> _EXERCISE AIM_: Check each line below for the word "ScanNet" and give the count alone.

(Records from a collection)
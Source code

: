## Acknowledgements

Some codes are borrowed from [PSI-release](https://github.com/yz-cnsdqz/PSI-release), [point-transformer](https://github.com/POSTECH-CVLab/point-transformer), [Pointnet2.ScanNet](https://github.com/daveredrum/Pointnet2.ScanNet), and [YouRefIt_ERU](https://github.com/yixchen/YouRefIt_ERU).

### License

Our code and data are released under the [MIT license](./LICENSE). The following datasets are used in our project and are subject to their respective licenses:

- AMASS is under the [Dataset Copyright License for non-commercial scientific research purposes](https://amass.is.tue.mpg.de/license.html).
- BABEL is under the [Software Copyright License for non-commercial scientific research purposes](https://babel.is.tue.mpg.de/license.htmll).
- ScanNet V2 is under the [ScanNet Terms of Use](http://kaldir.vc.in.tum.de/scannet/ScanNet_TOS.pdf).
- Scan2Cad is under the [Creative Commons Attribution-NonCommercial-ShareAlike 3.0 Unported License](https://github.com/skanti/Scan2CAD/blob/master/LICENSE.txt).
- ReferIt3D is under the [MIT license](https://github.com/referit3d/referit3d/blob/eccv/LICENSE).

> _YOUR SOLUTION_: 2